Personal information
- Born: June 25, 1894 Cambridge, Massachusetts, U.S.
- Died: September 15, 1980 (aged 86) Lincoln, Massachusetts, U.S.
- Listed height: 6 ft 0 in (1.83 m)
- Listed weight: 235 lb (107 kg)

Career information
- College: Tufts University Harvard University

Career history
- Canton Bulldogs (1920); New York Brickley Giants (1921);

Awards and highlights
- Second-team All-Pro (1920);
- Stats at Pro Football Reference

= Harrie Dadmun =

American football player and stockbroker (1894–1980)

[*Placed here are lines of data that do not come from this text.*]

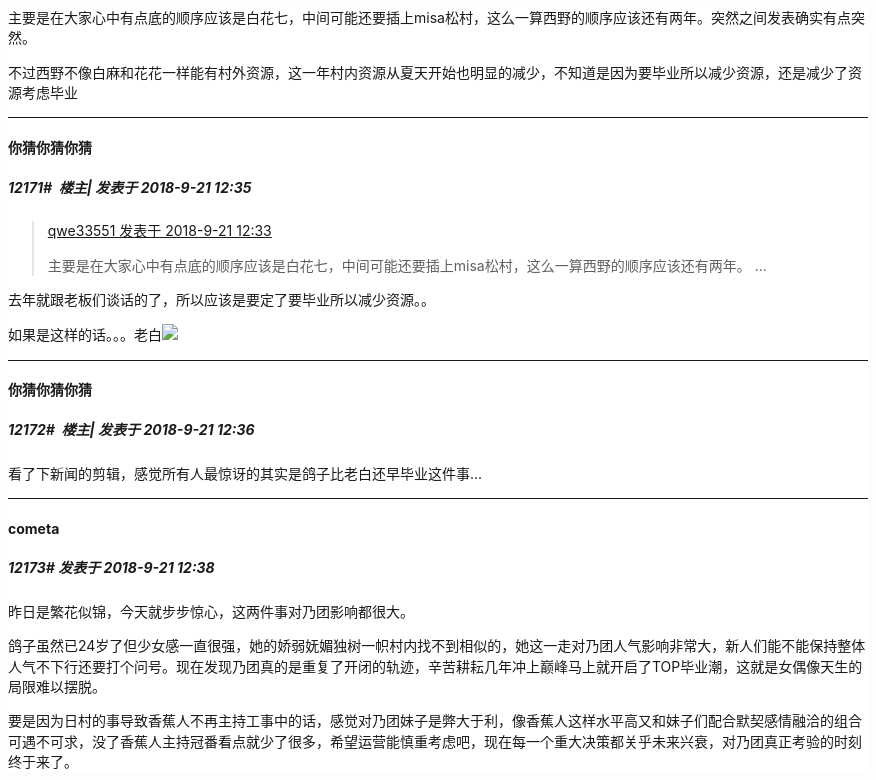 


主要是在大家心中有点底的顺序应该是白花七，中间可能还要插上misa松村，这么一算西野的顺序应该还有两年。突然之间发表确实有点突然。

不过西野不像白麻和花花一样能有村外资源，这一年村内资源从夏天开始也明显的减少，不知道是因为要毕业所以减少资源，还是减少了资源考虑毕业







-----

####  你猜你猜你猜  
##### 12171#         楼主| 发表于 2018-9-21 12:35



<blockquote><a href="httphttps://bbs.saraba1st.com/2b/forum.php?mod=redirect&amp;goto=findpost&amp;pid=41034017&amp;ptid=1102389" target="_blank">qwe33551 发表于 2018-9-21 12:33</a>

主要是在大家心中有点底的顺序应该是白花七，中间可能还要插上misa松村，这么一算西野的顺序应该还有两年。 ...</blockquote>
去年就跟老板们谈话的了，所以应该是要定了要毕业所以减少资源。。


如果是这样的话。。。老白<img src="https://static.saraba1st.com/image/smiley/carton2017/018.gif" referrerpolicy="no-referrer">







-----

####  你猜你猜你猜  
##### 12172#         楼主| 发表于 2018-9-21 12:36




看了下新闻的剪辑，感觉所有人最惊讶的其实是鸽子比老白还早毕业这件事...







-----

####  cometa  
##### 12173#       发表于 2018-9-21 12:38




昨日是繁花似锦，今天就步步惊心，这两件事对乃团影响都很大。


鸽子虽然已24岁了但少女感一直很强，她的娇弱妩媚独树一帜村内找不到相似的，她这一走对乃团人气影响非常大，新人们能不能保持整体人气不下行还要打个问号。现在发现乃团真的是重复了开闭的轨迹，辛苦耕耘几年冲上巅峰马上就开启了TOP毕业潮，这就是女偶像天生的局限难以摆脱。


要是因为日村的事导致香蕉人不再主持工事中的话，感觉对乃团妹子是弊大于利，像香蕉人这样水平高又和妹子们配合默契感情融洽的组合可遇不可求，没了香蕉人主持冠番看点就少了很多，希望运营能慎重考虑吧，现在每一个重大决策都关乎未来兴衰，对乃团真正考验的时刻终于来了。

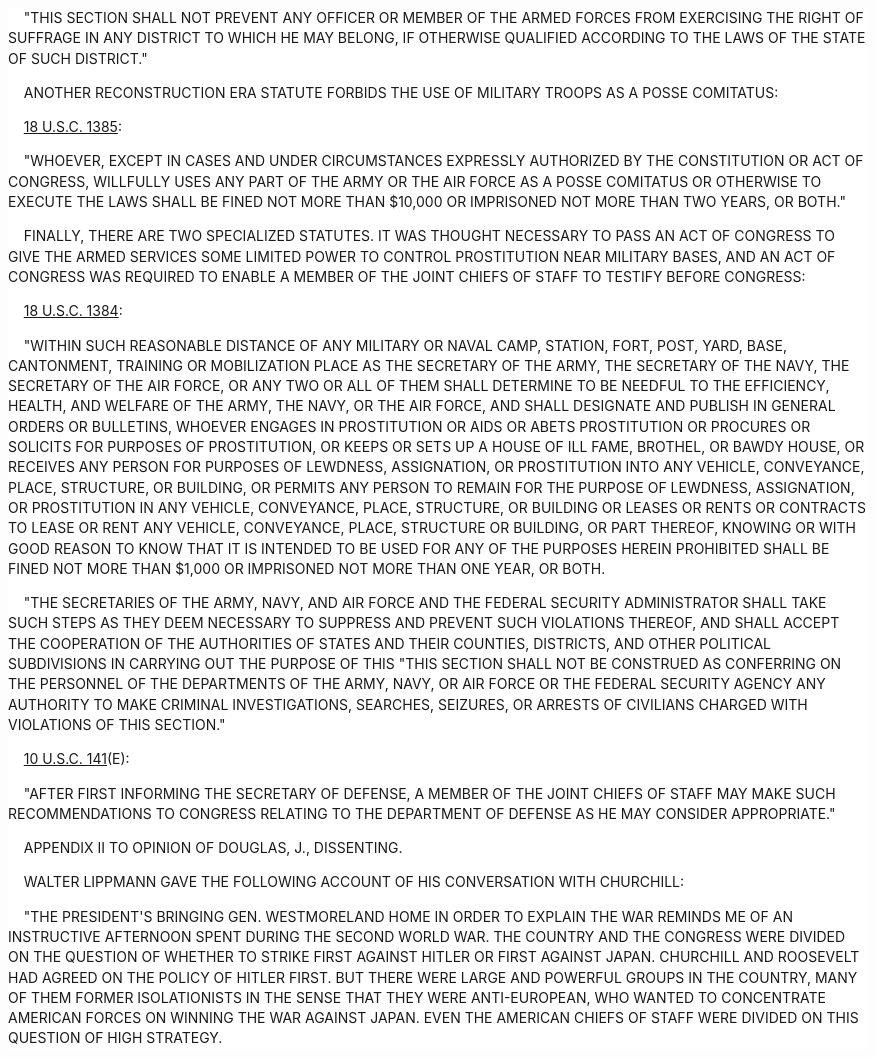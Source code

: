     "THIS SECTION SHALL NOT PREVENT ANY OFFICER OR MEMBER OF THE ARMED FORCES FROM EXERCISING THE RIGHT OF SUFFRAGE IN ANY DISTRICT TO WHICH HE MAY BELONG, IF OTHERWISE QUALIFIED ACCORDING TO THE LAWS OF THE STATE OF SUCH DISTRICT."

    ANOTHER RECONSTRUCTION ERA STATUTE FORBIDS THE USE OF MILITARY TROOPS AS A POSSE COMITATUS:

    [18 U.S.C. 1385][/us/usc/t18/s1385]:

    "WHOEVER, EXCEPT IN CASES AND UNDER CIRCUMSTANCES EXPRESSLY AUTHORIZED BY THE CONSTITUTION OR ACT OF CONGRESS, WILLFULLY USES ANY PART OF THE ARMY OR THE AIR FORCE AS A POSSE COMITATUS OR OTHERWISE TO EXECUTE THE LAWS SHALL BE FINED NOT MORE THAN $10,000 OR IMPRISONED NOT MORE THAN TWO YEARS, OR BOTH."

    FINALLY, THERE ARE TWO SPECIALIZED STATUTES.  IT WAS THOUGHT NECESSARY TO PASS AN ACT OF CONGRESS TO GIVE THE ARMED SERVICES SOME LIMITED POWER TO CONTROL PROSTITUTION NEAR MILITARY BASES, AND AN ACT OF CONGRESS WAS REQUIRED TO ENABLE A MEMBER OF THE JOINT CHIEFS OF STAFF TO TESTIFY BEFORE CONGRESS:

    [18 U.S.C. 1384][/us/usc/t18/s1384]:

    "WITHIN SUCH REASONABLE DISTANCE OF ANY MILITARY OR NAVAL CAMP, STATION, FORT, POST, YARD, BASE, CANTONMENT, TRAINING OR MOBILIZATION PLACE AS THE SECRETARY OF THE ARMY, THE SECRETARY OF THE NAVY, THE SECRETARY OF THE AIR FORCE, OR ANY TWO OR ALL OF THEM SHALL DETERMINE TO BE NEEDFUL TO THE EFFICIENCY, HEALTH, AND WELFARE OF THE ARMY, THE NAVY, OR THE AIR FORCE, AND SHALL DESIGNATE AND PUBLISH IN GENERAL ORDERS OR BULLETINS, WHOEVER ENGAGES IN PROSTITUTION OR AIDS OR ABETS PROSTITUTION OR PROCURES OR SOLICITS FOR PURPOSES OF PROSTITUTION, OR KEEPS OR SETS UP A HOUSE OF ILL FAME, BROTHEL, OR BAWDY HOUSE, OR RECEIVES ANY PERSON FOR PURPOSES OF LEWDNESS, ASSIGNATION, OR PROSTITUTION INTO ANY VEHICLE, CONVEYANCE, PLACE, STRUCTURE, OR BUILDING, OR PERMITS ANY PERSON TO REMAIN FOR THE PURPOSE OF LEWDNESS, ASSIGNATION, OR PROSTITUTION IN ANY VEHICLE, CONVEYANCE, PLACE, STRUCTURE, OR BUILDING OR LEASES OR RENTS OR CONTRACTS TO LEASE OR RENT ANY VEHICLE, CONVEYANCE, PLACE, STRUCTURE OR BUILDING, OR PART THEREOF, KNOWING OR WITH GOOD REASON TO KNOW THAT IT IS INTENDED TO BE USED FOR ANY OF THE PURPOSES HEREIN PROHIBITED SHALL BE FINED NOT MORE THAN $1,000 OR IMPRISONED NOT MORE THAN ONE YEAR, OR BOTH.

    "THE SECRETARIES OF THE ARMY, NAVY, AND AIR FORCE AND THE FEDERAL SECURITY ADMINISTRATOR SHALL TAKE SUCH STEPS AS THEY DEEM NECESSARY TO SUPPRESS AND PREVENT SUCH VIOLATIONS THEREOF, AND SHALL ACCEPT THE COOPERATION OF THE AUTHORITIES OF STATES AND THEIR COUNTIES, DISTRICTS, AND OTHER POLITICAL SUBDIVISIONS IN CARRYING OUT THE PURPOSE OF THIS "THIS SECTION SHALL NOT BE CONSTRUED AS CONFERRING ON THE PERSONNEL OF THE DEPARTMENTS OF THE ARMY, NAVY, OR AIR FORCE OR THE FEDERAL SECURITY AGENCY ANY AUTHORITY TO MAKE CRIMINAL INVESTIGATIONS, SEARCHES, SEIZURES, OR ARRESTS OF CIVILIANS CHARGED WITH VIOLATIONS OF THIS SECTION."

    [10 U.S.C. 141][/us/usc/t10/s141](E):

    "AFTER FIRST INFORMING THE SECRETARY OF DEFENSE, A MEMBER OF THE JOINT CHIEFS OF STAFF MAY MAKE SUCH RECOMMENDATIONS TO CONGRESS RELATING TO THE DEPARTMENT OF DEFENSE AS HE MAY CONSIDER APPROPRIATE."

    APPENDIX II TO OPINION OF DOUGLAS, J., DISSENTING.

    WALTER LIPPMANN GAVE THE FOLLOWING ACCOUNT OF HIS CONVERSATION WITH CHURCHILL:

    "THE PRESIDENT'S BRINGING GEN. WESTMORELAND HOME IN ORDER TO EXPLAIN THE WAR REMINDS ME OF AN INSTRUCTIVE AFTERNOON SPENT DURING THE SECOND WORLD WAR.  THE COUNTRY AND THE CONGRESS WERE DIVIDED ON THE QUESTION OF WHETHER TO STRIKE FIRST AGAINST HITLER OR FIRST AGAINST JAPAN.  CHURCHILL AND ROOSEVELT HAD AGREED ON THE POLICY OF HITLER FIRST.  BUT THERE WERE LARGE AND POWERFUL GROUPS IN THE COUNTRY, MANY OF THEM FORMER ISOLATIONISTS IN THE SENSE THAT THEY WERE ANTI-EUROPEAN, WHO WANTED TO CONCENTRATE AMERICAN FORCES ON WINNING THE WAR AGAINST JAPAN.  EVEN THE AMERICAN CHIEFS OF STAFF WERE DIVIDED ON THIS QUESTION OF HIGH STRATEGY.


[/us/courts/scotus/usReporter/408/1]: https://publicdocs.github.io/go/links?ns=uslm-x&ref=%2Fus%2Fcourts%2Fscotus%2FusReporter%2F408%2F1
[/us/usc/t10/s331]: https://publicdocs.github.io/go/links?ns=uslm&ref=%2Fus%2Fusc%2Ft10%2Fs331
[/us/usc/t10/s331]: https://publicdocs.github.io/go/links?ns=uslm&ref=%2Fus%2Fusc%2Ft10%2Fs331
[/us/courts/scotus/usReporter/401/1]: https://publicdocs.github.io/go/links?ns=uslm-x&ref=%2Fus%2Fcourts%2Fscotus%2FusReporter%2F401%2F1
[/us/courts/scotus/usReporter/385/589]: https://publicdocs.github.io/go/links?ns=uslm-x&ref=%2Fus%2Fcourts%2Fscotus%2FusReporter%2F385%2F589
[/us/courts/scotus/usReporter/381/301]: https://publicdocs.github.io/go/links?ns=uslm-x&ref=%2Fus%2Fcourts%2Fscotus%2FusReporter%2F381%2F301
[/us/courts/scotus/usReporter/377/360]: https://publicdocs.github.io/go/links?ns=uslm-x&ref=%2Fus%2Fcourts%2Fscotus%2FusReporter%2F377%2F360
[/us/courts/scotus/usReporter/302/633]: https://publicdocs.github.io/go/links?ns=uslm-x&ref=%2Fus%2Fcourts%2Fscotus%2FusReporter%2F302%2F633
[/us/courts/scotus/usReporter/330/75]: https://publicdocs.github.io/go/links?ns=uslm-x&ref=%2Fus%2Fcourts%2Fscotus%2FusReporter%2F330%2F75
[/us/usc/t10/s331]: https://publicdocs.github.io/go/links?ns=uslm&ref=%2Fus%2Fusc%2Ft10%2Fs331
[/us/usc/t10/s334]: https://publicdocs.github.io/go/links?ns=uslm&ref=%2Fus%2Fusc%2Ft10%2Fs334
[/us/courts/scotus/usReporter/369/186]: https://publicdocs.github.io/go/links?ns=uslm-x&ref=%2Fus%2Fcourts%2Fscotus%2FusReporter%2F369%2F186
[/us/courts/scotus/usReporter/407/163]: https://publicdocs.github.io/go/links?ns=uslm-x&ref=%2Fus%2Fcourts%2Fscotus%2FusReporter%2F407%2F163
[/us/courts/scotus/usReporter/350/11]: https://publicdocs.github.io/go/links?ns=uslm-x&ref=%2Fus%2Fcourts%2Fscotus%2FusReporter%2F350%2F11
[/us/courts/scotus/usReporter/361/281]: https://publicdocs.github.io/go/links?ns=uslm-x&ref=%2Fus%2Fcourts%2Fscotus%2FusReporter%2F361%2F281
[/us/courts/scotus/usReporter/361/278]: https://publicdocs.github.io/go/links?ns=uslm-x&ref=%2Fus%2Fcourts%2Fscotus%2FusReporter%2F361%2F278
[/us/courts/scotus/usReporter/361/234]: https://publicdocs.github.io/go/links?ns=uslm-x&ref=%2Fus%2Fcourts%2Fscotus%2FusReporter%2F361%2F234
[/us/courts/scotus/usReporter/354/1]: https://publicdocs.github.io/go/links?ns=uslm-x&ref=%2Fus%2Fcourts%2Fscotus%2FusReporter%2F354%2F1
[/us/courts/scotus/usReporter/395/258]: https://publicdocs.github.io/go/links?ns=uslm-x&ref=%2Fus%2Fcourts%2Fscotus%2FusReporter%2F395%2F258
[/us/courts/scotus/usReporter/287/378]: https://publicdocs.github.io/go/links?ns=uslm-x&ref=%2Fus%2Fcourts%2Fscotus%2FusReporter%2F287%2F378
[/us/courts/scotus/usReporter/91/712]: https://publicdocs.github.io/go/links?ns=uslm-x&ref=%2Fus%2Fcourts%2Fscotus%2FusReporter%2F91%2F712
[/us/courts/scotus/usReporter/343/579]: https://publicdocs.github.io/go/links?ns=uslm-x&ref=%2Fus%2Fcourts%2Fscotus%2FusReporter%2F343%2F579
[/us/courts/scotus/usReporter/381/301]: https://publicdocs.github.io/go/links?ns=uslm-x&ref=%2Fus%2Fcourts%2Fscotus%2FusReporter%2F381%2F301
[/us/courts/scotus/usReporter/362/17]: https://publicdocs.github.io/go/links?ns=uslm-x&ref=%2Fus%2Fcourts%2Fscotus%2FusReporter%2F362%2F17
[/us/courts/scotus/usReporter/392/83]: https://publicdocs.github.io/go/links?ns=uslm-x&ref=%2Fus%2Fcourts%2Fscotus%2FusReporter%2F392%2F83
[/us/courts/scotus/usReporter/369/186]: https://publicdocs.github.io/go/links?ns=uslm-x&ref=%2Fus%2Fcourts%2Fscotus%2FusReporter%2F369%2F186
[/us/courts/scotus/usReporter/395/185]: https://publicdocs.github.io/go/links?ns=uslm-x&ref=%2Fus%2Fcourts%2Fscotus%2FusReporter%2F395%2F185
[/us/courts/scotus/usReporter/393/233]: https://publicdocs.github.io/go/links?ns=uslm-x&ref=%2Fus%2Fcourts%2Fscotus%2FusReporter%2F393%2F233
[/us/courts/scotus/usReporter/405/34]: https://publicdocs.github.io/go/links?ns=uslm-x&ref=%2Fus%2Fcourts%2Fscotus%2FusReporter%2F405%2F34
[/us/courts/scotus/usReporter/395/683]: https://publicdocs.github.io/go/links?ns=uslm-x&ref=%2Fus%2Fcourts%2Fscotus%2FusReporter%2F395%2F683
[/us/courts/scotus/usReporter/354/1]: https://publicdocs.github.io/go/links?ns=uslm-x&ref=%2Fus%2Fcourts%2Fscotus%2FusReporter%2F354%2F1
[/us/courts/scotus/usReporter/321/542]: https://publicdocs.github.io/go/links?ns=uslm-x&ref=%2Fus%2Fcourts%2Fscotus%2FusReporter%2F321%2F542
[/us/courts/scotus/usReporter/395/258]: https://publicdocs.github.io/go/links?ns=uslm-x&ref=%2Fus%2Fcourts%2Fscotus%2FusReporter%2F395%2F258
[/us/stat/63/580]: https://publicdocs.github.io/go/links?ns=uslm&ref=%2Fus%2Fstat%2F63%2F580
[/us/usc/t10/s141]: https://publicdocs.github.io/go/links?ns=uslm&ref=%2Fus%2Fusc%2Ft10%2Fs141
[/us/usc/t10/s331]: https://publicdocs.github.io/go/links?ns=uslm&ref=%2Fus%2Fusc%2Ft10%2Fs331
[/us/usc/t10/s332]: https://publicdocs.github.io/go/links?ns=uslm&ref=%2Fus%2Fusc%2Ft10%2Fs332
[/us/usc/t10/s333]: https://publicdocs.github.io/go/links?ns=uslm&ref=%2Fus%2Fusc%2Ft10%2Fs333
[/us/usc/t10/s334]: https://publicdocs.github.io/go/links?ns=uslm&ref=%2Fus%2Fusc%2Ft10%2Fs334
[/us/usc/t18/s592]: https://publicdocs.github.io/go/links?ns=uslm&ref=%2Fus%2Fusc%2Ft18%2Fs592
[/us/usc/t18/s593]: https://publicdocs.github.io/go/links?ns=uslm&ref=%2Fus%2Fusc%2Ft18%2Fs593
[/us/usc/t18/s1385]: https://publicdocs.github.io/go/links?ns=uslm&ref=%2Fus%2Fusc%2Ft18%2Fs1385
[/us/usc/t18/s1384]: https://publicdocs.github.io/go/links?ns=uslm&ref=%2Fus%2Fusc%2Ft18%2Fs1384
[/us/usc/t10/s141]: https://publicdocs.github.io/go/links?ns=uslm&ref=%2Fus%2Fusc%2Ft10%2Fs141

Harrie Holland Dadmun (1894-1980) was an American stockbroker and professional football player.

==Early life==
Dadmun was born on June 25, 1894, in Cambridge, Massachusetts. He played college football at Tufts College. After two years, he transferred to Harvard University. In 1916, he was elected the captain of Harvard squad. That year, Dadmun was named first-team All-American by Walter Camp, Walter Eckersall, and Fielding H. Yost and second-team All-American by the United Press and International News Service. He graduated in 1917 and joined the United States Navy. He served in France during World War I and was discharged with the rank of ensign.

==Professional football==
Dadmun spent two years of the American Professional Football Association, the forerunner to the National Football League, with the Canton Bulldogs and the New York Brickley Giants.

==Business career==
In 1930, Dadmun co-founded the stock brokerage firm of Lang and Dadmun. He was the firm's president until his retirement in the 1970s.

==Personal life==
Dadmun resided in Arlington for many years. He was chairman of the town's school committee. In 1950, he moved to Lincoln, Massachusetts. He died on September 15, 1980, at Emerson Hospital in Concord, Massachusetts.